Je marchai d’un autre côté, vivement blessé de cette insolente et familière apostrophe.

— Ici ! ici ! factionnaire ! amenez-nous ce joli cœur.

Indigné, je tirai sur la gauche.

— Holà ! ici, le marquis !

Exaspéré, je tirai sur la droite.

— Gredin ! si tu ne viens pas travailler, je te vas donner à boire !

Horriblement blessé dans mes sentiments les plus honorables, je me décidai à quitter cette détestable société pour me rendre de ce pas au Casino. — On ne passe pas ! me dit un factionnaire en me barrant le chemin avec son fusil.

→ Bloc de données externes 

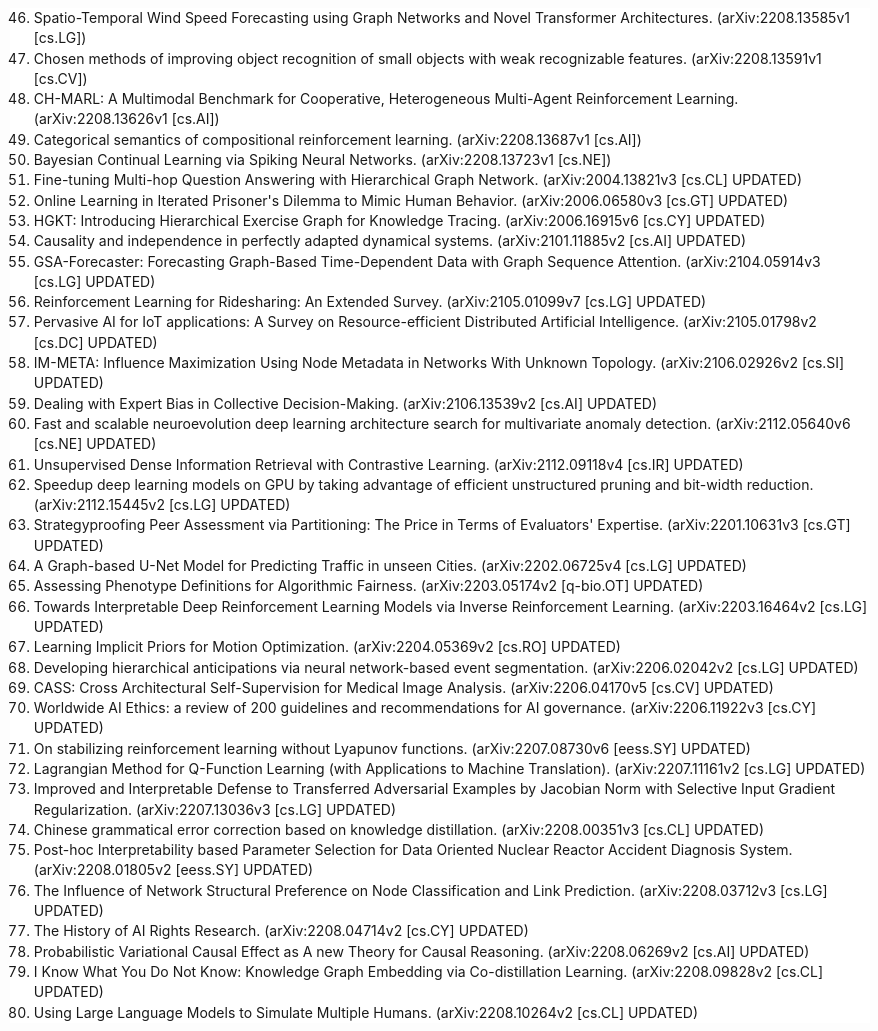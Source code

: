 46. Spatio-Temporal Wind Speed Forecasting using Graph Networks and Novel Transformer Architectures. (arXiv:2208.13585v1 [cs.LG])
47. Chosen methods of improving object recognition of small objects with weak recognizable features. (arXiv:2208.13591v1 [cs.CV])
48. CH-MARL: A Multimodal Benchmark for Cooperative, Heterogeneous Multi-Agent Reinforcement Learning. (arXiv:2208.13626v1 [cs.AI])
49. Categorical semantics of compositional reinforcement learning. (arXiv:2208.13687v1 [cs.AI])
50. Bayesian Continual Learning via Spiking Neural Networks. (arXiv:2208.13723v1 [cs.NE])
51. Fine-tuning Multi-hop Question Answering with Hierarchical Graph Network. (arXiv:2004.13821v3 [cs.CL] UPDATED)
52. Online Learning in Iterated Prisoner's Dilemma to Mimic Human Behavior. (arXiv:2006.06580v3 [cs.GT] UPDATED)
53. HGKT: Introducing Hierarchical Exercise Graph for Knowledge Tracing. (arXiv:2006.16915v6 [cs.CY] UPDATED)
54. Causality and independence in perfectly adapted dynamical systems. (arXiv:2101.11885v2 [cs.AI] UPDATED)
55. GSA-Forecaster: Forecasting Graph-Based Time-Dependent Data with Graph Sequence Attention. (arXiv:2104.05914v3 [cs.LG] UPDATED)
56. Reinforcement Learning for Ridesharing: An Extended Survey. (arXiv:2105.01099v7 [cs.LG] UPDATED)
57. Pervasive AI for IoT applications: A Survey on Resource-efficient Distributed Artificial Intelligence. (arXiv:2105.01798v2 [cs.DC] UPDATED)
58. IM-META: Influence Maximization Using Node Metadata in Networks With Unknown Topology. (arXiv:2106.02926v2 [cs.SI] UPDATED)
59. Dealing with Expert Bias in Collective Decision-Making. (arXiv:2106.13539v2 [cs.AI] UPDATED)
60. Fast and scalable neuroevolution deep learning architecture search for multivariate anomaly detection. (arXiv:2112.05640v6 [cs.NE] UPDATED)
61. Unsupervised Dense Information Retrieval with Contrastive Learning. (arXiv:2112.09118v4 [cs.IR] UPDATED)
62. Speedup deep learning models on GPU by taking advantage of efficient unstructured pruning and bit-width reduction. (arXiv:2112.15445v2 [cs.LG] UPDATED)
63. Strategyproofing Peer Assessment via Partitioning: The Price in Terms of Evaluators' Expertise. (arXiv:2201.10631v3 [cs.GT] UPDATED)
64. A Graph-based U-Net Model for Predicting Traffic in unseen Cities. (arXiv:2202.06725v4 [cs.LG] UPDATED)
65. Assessing Phenotype Definitions for Algorithmic Fairness. (arXiv:2203.05174v2 [q-bio.OT] UPDATED)
66. Towards Interpretable Deep Reinforcement Learning Models via Inverse Reinforcement Learning. (arXiv:2203.16464v2 [cs.LG] UPDATED)
67. Learning Implicit Priors for Motion Optimization. (arXiv:2204.05369v2 [cs.RO] UPDATED)
68. Developing hierarchical anticipations via neural network-based event segmentation. (arXiv:2206.02042v2 [cs.LG] UPDATED)
69. CASS: Cross Architectural Self-Supervision for Medical Image Analysis. (arXiv:2206.04170v5 [cs.CV] UPDATED)
70. Worldwide AI Ethics: a review of 200 guidelines and recommendations for AI governance. (arXiv:2206.11922v3 [cs.CY] UPDATED)
71. On stabilizing reinforcement learning without Lyapunov functions. (arXiv:2207.08730v6 [eess.SY] UPDATED)
72. Lagrangian Method for Q-Function Learning (with Applications to Machine Translation). (arXiv:2207.11161v2 [cs.LG] UPDATED)
73. Improved and Interpretable Defense to Transferred Adversarial Examples by Jacobian Norm with Selective Input Gradient Regularization. (arXiv:2207.13036v3 [cs.LG] UPDATED)
74. Chinese grammatical error correction based on knowledge distillation. (arXiv:2208.00351v3 [cs.CL] UPDATED)
75. Post-hoc Interpretability based Parameter Selection for Data Oriented Nuclear Reactor Accident Diagnosis System. (arXiv:2208.01805v2 [eess.SY] UPDATED)
76. The Influence of Network Structural Preference on Node Classification and Link Prediction. (arXiv:2208.03712v3 [cs.LG] UPDATED)
77. The History of AI Rights Research. (arXiv:2208.04714v2 [cs.CY] UPDATED)
78. Probabilistic Variational Causal Effect as A new Theory for Causal Reasoning. (arXiv:2208.06269v2 [cs.AI] UPDATED)
79. I Know What You Do Not Know: Knowledge Graph Embedding via Co-distillation Learning. (arXiv:2208.09828v2 [cs.CL] UPDATED)
80. Using Large Language Models to Simulate Multiple Humans. (arXiv:2208.10264v2 [cs.CL] UPDATED)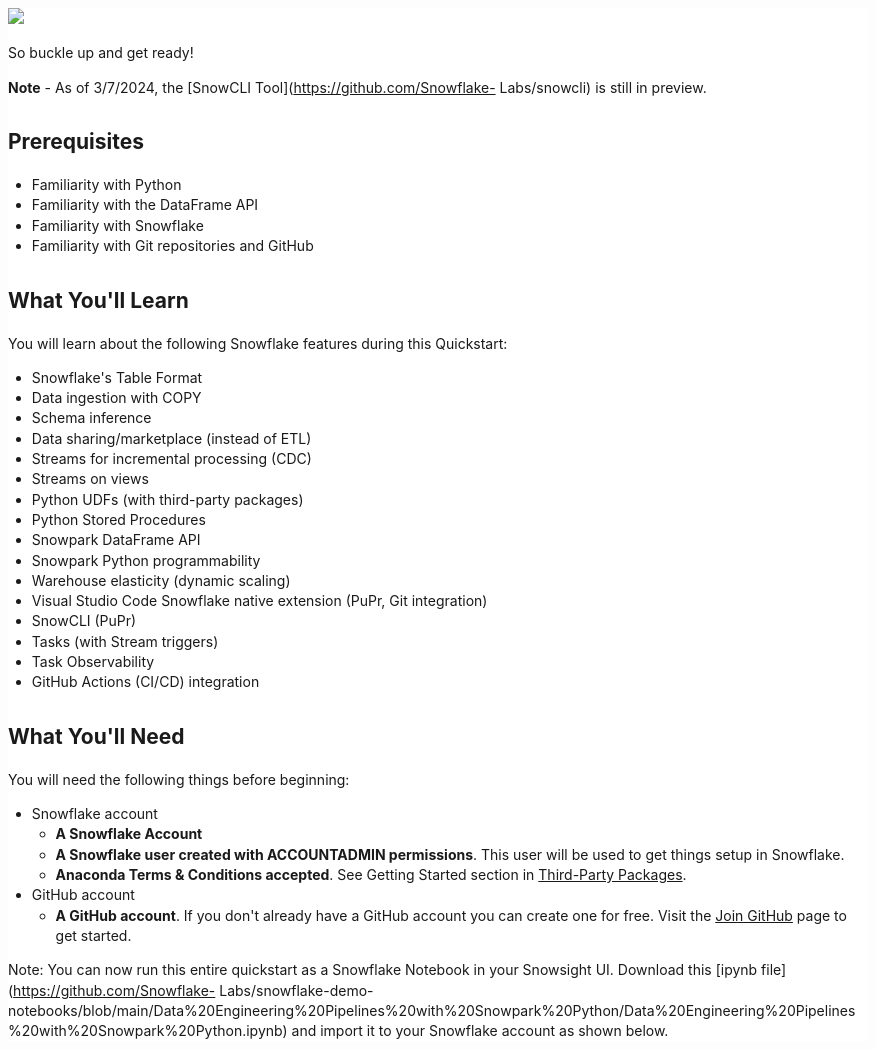 ![](img/e6f9c943fe16d40e.png)

So buckle up and get ready!

**Note** \- As of 3/7/2024, the [SnowCLI Tool](https://github.com/Snowflake-
Labs/snowcli) is still in preview.

## Prerequisites

  * Familiarity with Python
  * Familiarity with the DataFrame API
  * Familiarity with Snowflake
  * Familiarity with Git repositories and GitHub

## What You'll Learn

You will learn about the following Snowflake features during this Quickstart:

  * Snowflake's Table Format
  * Data ingestion with COPY
  * Schema inference
  * Data sharing/marketplace (instead of ETL)
  * Streams for incremental processing (CDC)
  * Streams on views
  * Python UDFs (with third-party packages)
  * Python Stored Procedures
  * Snowpark DataFrame API
  * Snowpark Python programmability
  * Warehouse elasticity (dynamic scaling)
  * Visual Studio Code Snowflake native extension (PuPr, Git integration)
  * SnowCLI (PuPr)
  * Tasks (with Stream triggers)
  * Task Observability
  * GitHub Actions (CI/CD) integration

## What You'll Need

You will need the following things before beginning:

  * Snowflake account 
    * **A Snowflake Account**
    * **A Snowflake user created with ACCOUNTADMIN permissions**. This user will be used to get things setup in Snowflake.
    * **Anaconda Terms & Conditions accepted**. See Getting Started section in [Third-Party Packages](https://docs.snowflake.com/en/developer-guide/udf/python/udf-python-packages.html#getting-started).
  * GitHub account 
    * **A GitHub account**. If you don't already have a GitHub account you can create one for free. Visit the [Join GitHub](https://github.com/signup) page to get started.

Note: You can now run this entire quickstart as a Snowflake Notebook in your
Snowsight UI. Download this [ipynb file](https://github.com/Snowflake-
Labs/snowflake-demo-
notebooks/blob/main/Data%20Engineering%20Pipelines%20with%20Snowpark%20Python/Data%20Engineering%20Pipelines%20with%20Snowpark%20Python.ipynb)
and import it to your Snowflake account as shown below.

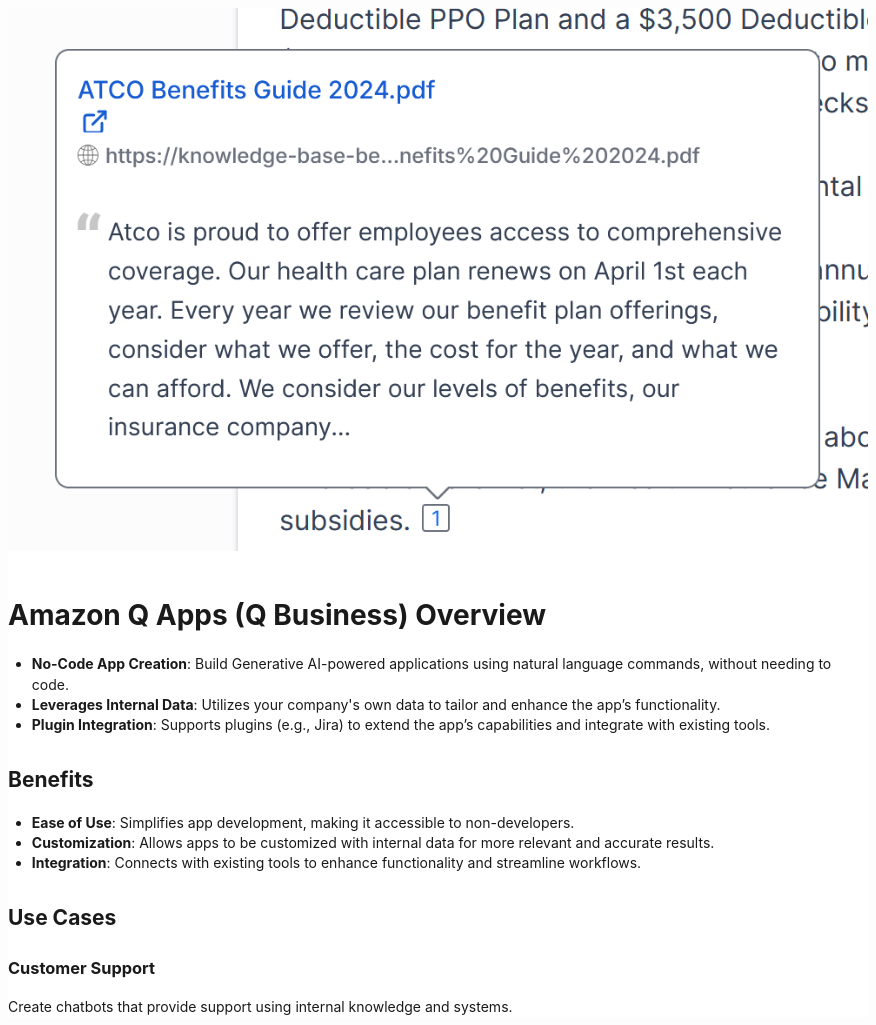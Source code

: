 ![alt text](image-146.png)


# Amazon Q Apps (Q Business) Overview

- **No-Code App Creation**: Build Generative AI-powered applications using natural language commands, without needing to code.
- **Leverages Internal Data**: Utilizes your company's own data to tailor and enhance the app’s functionality.
- **Plugin Integration**: Supports plugins (e.g., Jira) to extend the app’s capabilities and integrate with existing tools.

## Benefits

- **Ease of Use**: Simplifies app development, making it accessible to non-developers.
- **Customization**: Allows apps to be customized with internal data for more relevant and accurate results.
- **Integration**: Connects with existing tools to enhance functionality and streamline workflows.

## Use Cases

### Customer Support
Create chatbots that provide support using internal knowledge and systems.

— Permettez, monsieur, vous devez comprendre à ma mise que votre consigne ne s’adresse pas à moi. Je me rends au Casino.

— Au Casino ! mille tonnerres ! ne voyez-vous pas qu’on manque de bras ? À la chaîne ! marche !

— Savez-vous, mon ami, que vous pourriez avoir à vous repentir de votre brutale grossièreté ? Je veux bien ne pas vous demander votre nom, mais ôtez-vous de là à l’instant.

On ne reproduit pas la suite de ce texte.